Il dribbling lungolinea resta la specialità della casa, ma come detto Leao ha dato solidità al suo gioco curando anche gli altri aspetti fondamentali per un trequartista esterno di alto livello (il gioco tra le linee, anche nello stretto, la finalizzazione, i duelli aerei). Il suo volume di gioco non è ancora elevatissimo - e può aumentare, come anche la sua intensità - ma compensa provando a far male alle difese ogni volta che può. E già così trova un “suo” momento almeno un paio di volte a partita. Pioli lo sa e ha cominciato a tenerlo in campo anche nei momenti di stanca - contro la Fiorentina, sullo 0-0, ha sostituito tutti e tre gli altri giocatori offensivi, tenendo Leao proprio in vista di un’occasione come quella che gli ha dato la vittoria.
Nessuno in Serie A ha deciso in questo modo la parte finale del campionato e se dovesse continuare su questa scia anche la prossima stagione parleremmo di uno dei migliori esterni d’Europa.
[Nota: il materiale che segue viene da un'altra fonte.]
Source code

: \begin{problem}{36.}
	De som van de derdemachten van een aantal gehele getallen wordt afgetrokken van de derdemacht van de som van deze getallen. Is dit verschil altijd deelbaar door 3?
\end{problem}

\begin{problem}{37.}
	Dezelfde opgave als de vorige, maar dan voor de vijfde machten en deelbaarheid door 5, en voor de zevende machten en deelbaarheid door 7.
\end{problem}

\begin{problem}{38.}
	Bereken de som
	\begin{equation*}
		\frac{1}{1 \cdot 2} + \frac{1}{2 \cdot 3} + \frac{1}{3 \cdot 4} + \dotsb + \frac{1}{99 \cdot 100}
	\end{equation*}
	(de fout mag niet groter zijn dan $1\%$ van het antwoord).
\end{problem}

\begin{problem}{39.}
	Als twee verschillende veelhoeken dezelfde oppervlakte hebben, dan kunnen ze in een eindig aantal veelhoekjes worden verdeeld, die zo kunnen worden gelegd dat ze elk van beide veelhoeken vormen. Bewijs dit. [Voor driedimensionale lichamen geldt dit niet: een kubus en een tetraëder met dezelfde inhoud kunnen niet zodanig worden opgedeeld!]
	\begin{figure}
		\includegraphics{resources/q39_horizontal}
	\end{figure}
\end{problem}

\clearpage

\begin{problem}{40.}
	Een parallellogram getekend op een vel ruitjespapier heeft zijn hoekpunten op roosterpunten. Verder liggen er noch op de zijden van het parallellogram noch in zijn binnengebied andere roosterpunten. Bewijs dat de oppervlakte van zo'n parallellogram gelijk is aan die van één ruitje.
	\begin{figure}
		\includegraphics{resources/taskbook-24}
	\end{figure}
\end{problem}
Ma Leao era cresciuto, cambiato, già prima, quando sembrava essersi preso le responsabilità del suo talento, diventando un punto di riferimento tecnico per una squadra che, senza Ibrahimovic, non poteva puntare tutto sulle discese di Theo.
Zlatan, nell’intervista post-partita citata sopra, chiudeva il ragionamento dicendo: «La mia paura è quando lui capirà quanto è forte, quanto forte diventerà dopo». Leao è stato il giocatore più decisivo rischiando quasi ad ogni azione, in un campionato in cui il rischio non è molto apprezzato. Giocatori con il suo talento sono rari, certo, ma bisogna anche dargli fiducia dopo un paio di stagioni così così. La parte più bella della sua storia è proprio questa: che Leao è sì cambiato, ma restando se stesso, seguendo le premesse del suo talento. E così facendo, ha cambiato anche le certezze di chi pensa che basti dare un’occhiata a un giocatore per conoscerlo definitivamente.